Copy the listing verbatim, excluding any images found in it.

SOURCE DATA —
◆ ◆ ◆ ◆
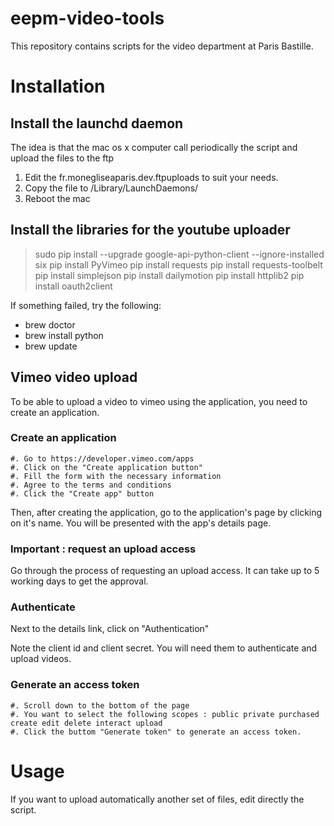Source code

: # eepm-video-tools
This repository contains scripts for the video department at Paris Bastille.

# Installation

## Install the launchd daemon
The idea is that the mac os x computer call periodically the script and upload the files to the ftp

 1. Edit the fr.monegliseaparis.dev.ftpuploads to suit your needs.
 2. Copy the file to /Library/LaunchDaemons/
 3. Reboot the mac

## Install the libraries for the youtube uploader
> sudo pip install --upgrade google-api-python-client --ignore-installed six
> pip install PyVimeo
> pip install requests
> pip install requests-toolbelt
> pip install simplejson
> pip install dailymotion
> pip install httplib2
> pip install oauth2client

If something failed, try the following:
 * brew doctor
 * brew install python
 * brew update

## Vimeo video upload
To be able to upload a video to vimeo using the application, you need to create an application.

### Create an application

	#. Go to https://developer.vimeo.com/apps
	#. Click on the "Create application button"
	#. Fill the form with the necessary information
	#. Agree to the terms and conditions
	#. Click the "Create app" button

Then, after creating the application, go to the application's page by clicking on it's name. You will be presented with the app's details page.


### Important : request an upload access

Go through the process of requesting an upload access. It can take up to 5 working days to get the approval.

### Authenticate

Next to the details link, click on "Authentication"

Note the client id and client secret. You will need them to authenticate and upload videos.

### Generate an access token

	#. Scroll down to the bottom of the page
	#. You want to select the following scopes : public private purchased create edit delete interact upload
	#. Click the buttom "Generate token" to generate an access token.

# Usage

If you want to upload automatically another set of files, edit directly the script.
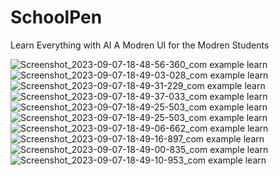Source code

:# SchoolPen
Learn Everything with AI
A Modren UI for the Modren Students




![Screenshot_2023-09-07-18-48-56-360_com example learn](https://github.com/The-Wolf25/SchoolPen/assets/134403686/0f8859e6-f9cf-42fd-8ff7-f92a35c533ea)
![Screenshot_2023-09-07-18-49-03-028_com example learn](https://github.com/The-Wolf25/SchoolPen/assets/134403686/c71d9277-de73-4792-8f94-d4c3a9b1bd4d)
![Screenshot_2023-09-07-18-49-31-229_com example learn](https://github.com/The-Wolf25/SchoolPen/assets/134403686/8b48cf13-362f-4c36-935a-93c790e34720)
![Screenshot_2023-09-07-18-49-37-033_com example learn](https://github.com/The-Wolf25/SchoolPen/assets/134403686/b6642f5e-1474-4221-9c5b-512d6b947882)
![Screenshot_2023-09-07-18-49-25-503_com example learn](https://github.com/The-Wolf25/SchoolPen/assets/134403686/e0384b86-e7f5-441a-aea2-02c61dda5ee6)
![Screenshot_2023-09-07-18-49-25-503_com example learn](https://github.com/The-Wolf25/SchoolPen/assets/134403686/e88d8cc6-47fc-4c2d-b55d-65ae9a00816b)
![Screenshot_2023-09-07-18-49-06-662_com example learn](https://github.com/The-Wolf25/SchoolPen/assets/134403686/28898524-d1c8-4907-bb91-7761e83a4a36)
![Screenshot_2023-09-07-18-49-16-897_com example learn](https://github.com/The-Wolf25/SchoolPen/assets/134403686/eb580089-3cd6-42c0-9770-578ee1ed4cd7)
![Screenshot_2023-09-07-18-49-00-835_com example learn](https://github.com/The-Wolf25/SchoolPen/assets/134403686/bb981f7d-42d6-4d66-8c48-9cd5b7635b91)
![Screenshot_2023-09-07-18-49-10-953_com example learn](https://github.com/The-Wolf25/SchoolPen/assets/134403686/404977a6-4272-42d2-812e-d818802dec3f)
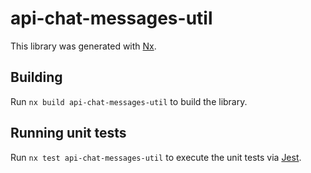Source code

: # api-chat-messages-util

This library was generated with [Nx](https://nx.dev).

## Building

Run `nx build api-chat-messages-util` to build the library.

## Running unit tests

Run `nx test api-chat-messages-util` to execute the unit tests via [Jest](https://jestjs.io).
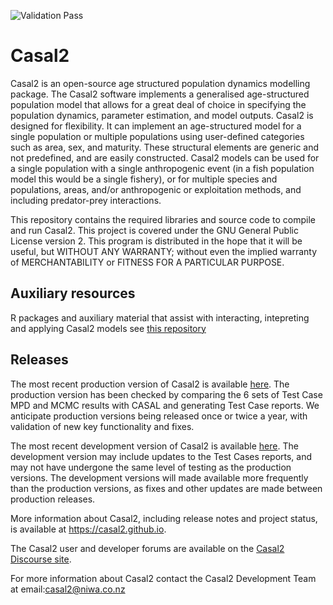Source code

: ![Validation Pass](https://github.com/NIWAFisheriesModelling/CASAL2/actions/workflows/pull_request.yml/badge.svg)

Casal2
======

Casal2 is an open-source age structured population dynamics modelling package. The Casal2 software implements a generalised age-structured population model that allows for a great deal of choice in specifying the population dynamics, parameter estimation, and model outputs. Casal2 is designed for flexibility. It can implement an age-structured model for a single population or multiple populations using user-defined categories such as area, sex, and maturity. These structural elements are generic and not predefined, and are easily constructed. Casal2 models can be used for a single population with a single anthropogenic event (in a fish population model this would be a single fishery), or for multiple species and populations, areas, and/or anthropogenic or exploitation methods, and including predator-prey interactions.

This repository contains the required libraries and source code to compile and run Casal2. This project is covered under the GNU General Public License version 2. This program is distributed in the hope that it will be useful, but WITHOUT ANY WARRANTY; without even the implied warranty of MERCHANTABILITY or FITNESS FOR A PARTICULAR PURPOSE.

## Auxiliary resources
R packages and auxiliary material that assist with interacting, intepreting and applying Casal2 models see [this repository](https://github.com/NIWAFisheriesModelling/Casal2_contrib)


## Releases

The most recent production version of Casal2 is available [here](https://github.com/NIWAFisheriesModelling/CASAL2/releases/tag/v21.11). The production version has been checked by comparing the 6 sets of Test Case MPD and MCMC results with CASAL and generating Test Case reports. We anticipate production versions being released once or twice a year, with validation of new key functionality and fixes.

The most recent development version of Casal2 is available [here](https://github.com/NIWAFisheriesModelling/CASAL2/releases/tag/dev.202202). The development version may include updates to the Test Cases reports, and may not have undergone the same level of testing as the production versions. The development versions will made available more frequently than the production versions, as fixes and other updates are made between production releases.

More information about Casal2, including release notes and project status, is available at https://casal2.github.io.

The Casal2 user and developer forums are available on the [Casal2 Discourse site](https://casal2.discourse.group/).

For more information about Casal2 contact the Casal2 Development Team at email:casal2@niwa.co.nz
◆ ◆ ◆ ◆
EXPECTED ANSWER —
Source code

: # eepm-video-tools
This repository contains scripts for the video department at Paris Bastille.

# Installation

## Install the launchd daemon
The idea is that the mac os x computer call periodically the script and upload the files to the ftp

 1. Edit the fr.monegliseaparis.dev.ftpuploads to suit your needs.
 2. Copy the file to /Library/LaunchDaemons/
 3. Reboot the mac

## Install the libraries for the youtube uploader
> sudo pip install --upgrade google-api-python-client --ignore-installed six
> pip install PyVimeo
> pip install requests
> pip install requests-toolbelt
> pip install simplejson
> pip install dailymotion
> pip install httplib2
> pip install oauth2client

If something failed, try the following:
 * brew doctor
 * brew install python
 * brew update

## Vimeo video upload
To be able to upload a video to vimeo using the application, you need to create an application.

### Create an application

	#. Go to https://developer.vimeo.com/apps
	#. Click on the "Create application button"
	#. Fill the form with the necessary information
	#. Agree to the terms and conditions
	#. Click the "Create app" button

Then, after creating the application, go to the application's page by clicking on it's name. You will be presented with the app's details page.


### Important : request an upload access

Go through the process of requesting an upload access. It can take up to 5 working days to get the approval.

### Authenticate

Next to the details link, click on "Authentication"

Note the client id and client secret. You will need them to authenticate and upload videos.

### Generate an access token

	#. Scroll down to the bottom of the page
	#. You want to select the following scopes : public private purchased create edit delete interact upload
	#. Click the buttom "Generate token" to generate an access token.

# Usage

If you want to upload automatically another set of files, edit directly the script.
Source code

:# SchoolPen
Learn Everything with AI
A Modren UI for the Modren Students




![Screenshot_2023-09-07-18-48-56-360_com example learn](https://github.com/The-Wolf25/SchoolPen/assets/134403686/0f8859e6-f9cf-42fd-8ff7-f92a35c533ea)
![Screenshot_2023-09-07-18-49-03-028_com example learn](https://github.com/The-Wolf25/SchoolPen/assets/134403686/c71d9277-de73-4792-8f94-d4c3a9b1bd4d)
![Screenshot_2023-09-07-18-49-31-229_com example learn](https://github.com/The-Wolf25/SchoolPen/assets/134403686/8b48cf13-362f-4c36-935a-93c790e34720)
![Screenshot_2023-09-07-18-49-37-033_com example learn](https://github.com/The-Wolf25/SchoolPen/assets/134403686/b6642f5e-1474-4221-9c5b-512d6b947882)
![Screenshot_2023-09-07-18-49-25-503_com example learn](https://github.com/The-Wolf25/SchoolPen/assets/134403686/e0384b86-e7f5-441a-aea2-02c61dda5ee6)
![Screenshot_2023-09-07-18-49-25-503_com example learn](https://github.com/The-Wolf25/SchoolPen/assets/134403686/e88d8cc6-47fc-4c2d-b55d-65ae9a00816b)
![Screenshot_2023-09-07-18-49-06-662_com example learn](https://github.com/The-Wolf25/SchoolPen/assets/134403686/28898524-d1c8-4907-bb91-7761e83a4a36)
![Screenshot_2023-09-07-18-49-16-897_com example learn](https://github.com/The-Wolf25/SchoolPen/assets/134403686/eb580089-3cd6-42c0-9770-578ee1ed4cd7)
![Screenshot_2023-09-07-18-49-00-835_com example learn](https://github.com/The-Wolf25/SchoolPen/assets/134403686/bb981f7d-42d6-4d66-8c48-9cd5b7635b91)
![Screenshot_2023-09-07-18-49-10-953_com example learn](https://github.com/The-Wolf25/SchoolPen/assets/134403686/404977a6-4272-42d2-812e-d818802dec3f)
Source code

: # api-chat-messages-util

This library was generated with [Nx](https://nx.dev).

## Building

Run `nx build api-chat-messages-util` to build the library.

## Running unit tests

Run `nx test api-chat-messages-util` to execute the unit tests via [Jest](https://jestjs.io).
Source code

: ![Validation Pass](https://github.com/NIWAFisheriesModelling/CASAL2/actions/workflows/pull_request.yml/badge.svg)

Casal2
======

Casal2 is an open-source age structured population dynamics modelling package. The Casal2 software implements a generalised age-structured population model that allows for a great deal of choice in specifying the population dynamics, parameter estimation, and model outputs. Casal2 is designed for flexibility. It can implement an age-structured model for a single population or multiple populations using user-defined categories such as area, sex, and maturity. These structural elements are generic and not predefined, and are easily constructed. Casal2 models can be used for a single population with a single anthropogenic event (in a fish population model this would be a single fishery), or for multiple species and populations, areas, and/or anthropogenic or exploitation methods, and including predator-prey interactions.

This repository contains the required libraries and source code to compile and run Casal2. This project is covered under the GNU General Public License version 2. This program is distributed in the hope that it will be useful, but WITHOUT ANY WARRANTY; without even the implied warranty of MERCHANTABILITY or FITNESS FOR A PARTICULAR PURPOSE.

## Auxiliary resources
R packages and auxiliary material that assist with interacting, intepreting and applying Casal2 models see [this repository](https://github.com/NIWAFisheriesModelling/Casal2_contrib)


## Releases

The most recent production version of Casal2 is available [here](https://github.com/NIWAFisheriesModelling/CASAL2/releases/tag/v21.11). The production version has been checked by comparing the 6 sets of Test Case MPD and MCMC results with CASAL and generating Test Case reports. We anticipate production versions being released once or twice a year, with validation of new key functionality and fixes.

The most recent development version of Casal2 is available [here](https://github.com/NIWAFisheriesModelling/CASAL2/releases/tag/dev.202202). The development version may include updates to the Test Cases reports, and may not have undergone the same level of testing as the production versions. The development versions will made available more frequently than the production versions, as fixes and other updates are made between production releases.

More information about Casal2, including release notes and project status, is available at https://casal2.github.io.

The Casal2 user and developer forums are available on the [Casal2 Discourse site](https://casal2.discourse.group/).

For more information about Casal2 contact the Casal2 Development Team at email:casal2@niwa.co.nz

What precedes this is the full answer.